The last item under 'electromagnetic devices' is the meter. Although 'moving-needle' meters have been replaced in many applications by digital meters or bar graph displays, meters are still used in a variety of measuring and indicating applications.
Most meters are of the moving-coil variety, illustrated in Fig. 21.
The operation is straightforward and should be familiar. A voltage applied across the moving coil causes the moving coil to rotate on its bearings, against the returning pressure applied by the hairsprings. The coil will stop at a point where the increasing force of the hairsprings is exactly balanced by the magnetic forces. The more current passing through the coil, the further it will turn. A needle fixed to the moving coil moves along a scale, which can be calibrated according to the user's requirements. It is convenient to use the hairsprings to take the current to the coil. Other types of meter are seldom used in 'electronics' applications.

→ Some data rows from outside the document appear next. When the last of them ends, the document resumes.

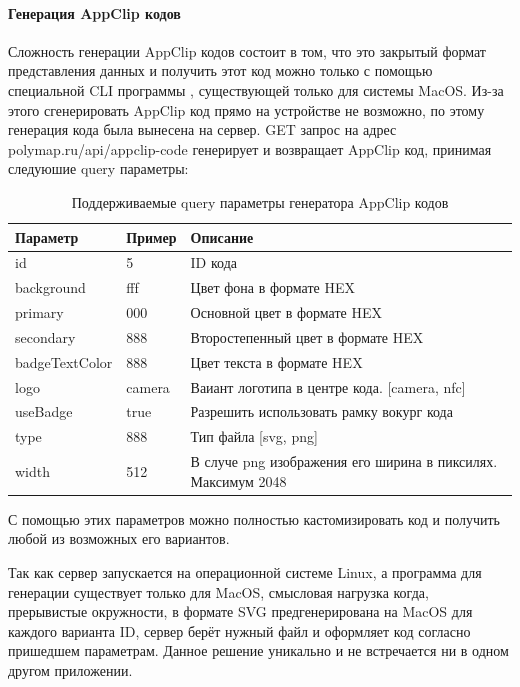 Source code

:     \paragraph{Генерация AppClip кодов}
      Сложность генерации AppClip кодов состоит в том, что это закрытый формат представления данных и получить этот код можно только с помощью специальной CLI программы \cite{AppClipGenerator}, существующей только для системы MacOS. Из-за этого сгенерировать AppClip код прямо на устройстве не возможно, по этому генерация кода была вынесена на сервер. GET запрос на адрес polymap.ru/api/appclip-code генерирует и возвращает AppClip код, принимая следуюшие query параметры:
      \begin{center}
        \begin{xltabular}{\linewidth}{|l|p{3cm}|X|}
          \caption{Поддерживаемые query параметры генератора AppClip кодов}\\\hline
          Параметр       & Пример & Описание                                                     \\ \hline
          id             & 5      & ID кода                                                      \\ \hline
          background     & fff    & Цвет фона в формате HEX                                      \\ \hline
          primary        & 000    & Основной цвет в формате HEX                                  \\ \hline
          secondary      & 888    & Второстепенный цвет в формате HEX                            \\ \hline
          badgeTextColor & 888    & Цвет текста в формате HEX                                    \\ \hline
          logo           & camera & Ваиант логотипа в центре кода. [camera, nfc]                 \\ \hline
          useBadge       & true   & Разрешить использовать рамку вокург кода                     \\ \hline
          type           & 888    & Тип файла [svg, png]                                         \\ \hline
          width          & 512    & В случе png изображения его ширина в пиксилях. Максимум 2048 \\ \hline
        \end{xltabular}
      \end{center}


      С помощью этих параметров можно полностью кастомизировать код и получить любой из возможных его вариантов.

      Так как сервер запускается на операционной системе Linux, а программа для генерации существует только для MacOS, смысловая нагрузка когда, прерывистые окружности, в формате SVG предгенерирована на MacOS для каждого варианта ID, сервер берёт нужный файл и оформляет код согласно пришедшем параметрам. Данное решение уникально и не встречается ни в одном другом приложении.


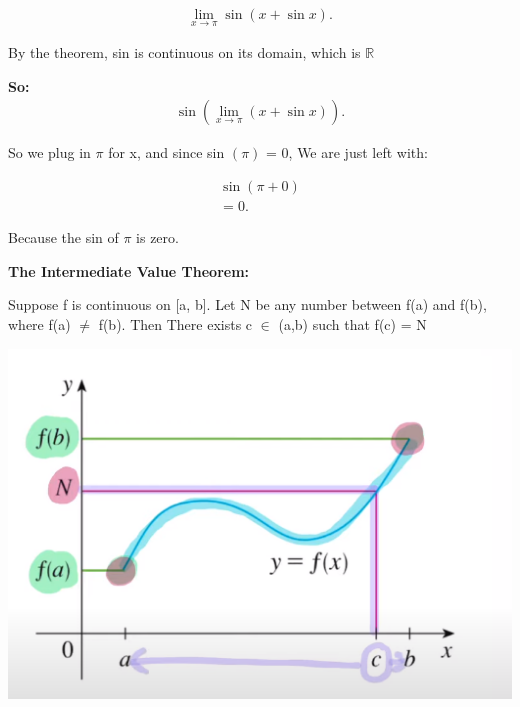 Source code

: \documentclass{report}
\begin{document}
        \begin{align*}
            \lim\limits_{x \to \pi}{\sin \left(x+\sin x\right)}
        .\end{align*}

        \bigbreak \noindent 
        By the theorem, sin is continuous on its domain, which is $\mathbb{R}$

        \bigbreak \noindent 
        \textbf{So:}
        \begin{align*}
            \sin \left( \lim\limits_{x \to \pi}{ \left(x + \sin x\right)}\right) 
        .\end{align*}

        \bigbreak \noindent 
        So we plug in $\pi$ for x, and since sin $\left(\pi\right)$ = 0, We are just left with:

        \begin{align*}
            \sin \left(\pi+0\right) \\ 
            = 0 
        .\end{align*}

        \bigbreak \noindent 
        Because the sin of $\pi$ is zero.

        \pagebreak
        \begin{Large}
            \noindent \textbf{The Intermediate Value Theorem:}
        \end{Large}

        \bigbreak \noindent \bigbreak \noindent 
        Suppose f is continuous on [a, b]. Let N be any number between f(a) and f(b), where
        f(a) $\neq$ f(b). Then There exists c $\in$ (a,b) such that f(c) = N

        \bigbreak \noindent \bigbreak \noindent 
        \begin{center}
            \includegraphics[scale=0.7]{../images/8.png}
        \end{center}
\end{document}
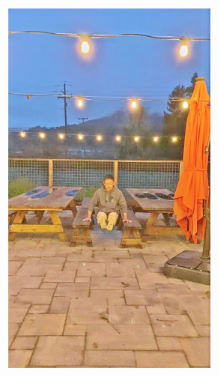 \documentclass[letterpaper,12pt]{article}
\begin{document}
\begin{figure}[htbp]
\begin{subfigure}{0.128\textwidth}
			\includegraphics[width=\linewidth]{LoLi-Phone-imgT_1/TBEFN}
			\captionsetup{font=scriptsize}
			\caption{}
			\label{fig: LoLi-Phone-imgT_1_h}  
		\end{subfigure}
		\begin{subfigure}{0.128\textwidth}

\end{subfigure}
\end{figure}
\end{document}
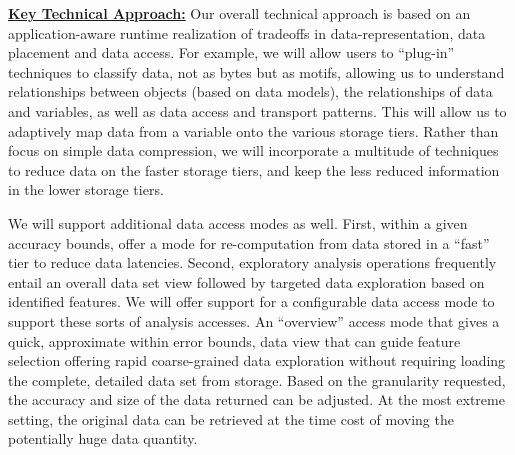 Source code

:\documentclass[11pt,letterpaper]{article}
\begin{document}
\underline{\textbf{Key Technical Approach:}}
Our overall technical approach is based on an application-aware runtime realization of tradeoffs in 
data-representation, data placement and data access. For example, we will allow users to ``plug-in'' 
techniques to classify data, not as bytes but as motifs, allowing us to understand relationships 
between objects (based on data models), the relationships of data and variables, as well as data
access and transport patterns.  This will allow us 
to adaptively map data from a variable onto the various storage tiers. Rather than focus on simple data
compression, we will incorporate a multitude of techniques to reduce data on the faster storage tiers, and keep the less
reduced information in the lower storage tiers.

We will support additional data access modes as well. First, within a given
accuracy bounds, offer a mode for re-computation from data stored in a ``fast''
tier to reduce data latencies. Second, exploratory analysis operations
frequently entail an overall data set view followed by targeted data
exploration based on identified features. We will offer support for a
configurable data access mode to support these sorts of analysis accesses. An
``overview'' access mode that gives a quick, approximate within error bounds,
data view that can guide feature selection offering rapid coarse-grained data
exploration without requiring loading the complete, detailed data set from
storage. Based on the granularity requested, the accuracy and size of the data
returned can be adjusted. At the most extreme setting, the original data can
be retrieved at the time cost of moving the potentially huge data quantity.
\end{document}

1. Draw the circuit symbol for a thyristor, and describe the important points about the device's operation.
2. Sometimes a VDR is used instead of a Zener diode for voltage regulation or limiting. Suggest two circumstances in which the VDR is to be preferred.
3. What advantages does a reed relay have over a conventional mechanical relay for telecommunications applications?
4. Why do hi-fl systems generally have more than one speaker in each enclosure?
5. Make a sketch of a circuit in which a relay is used to operate a triac.
The triac is switching a mains lamp on and off. The relay provides isolation for the control circuit, which takes the form of a light operated circuit, powered by a battery.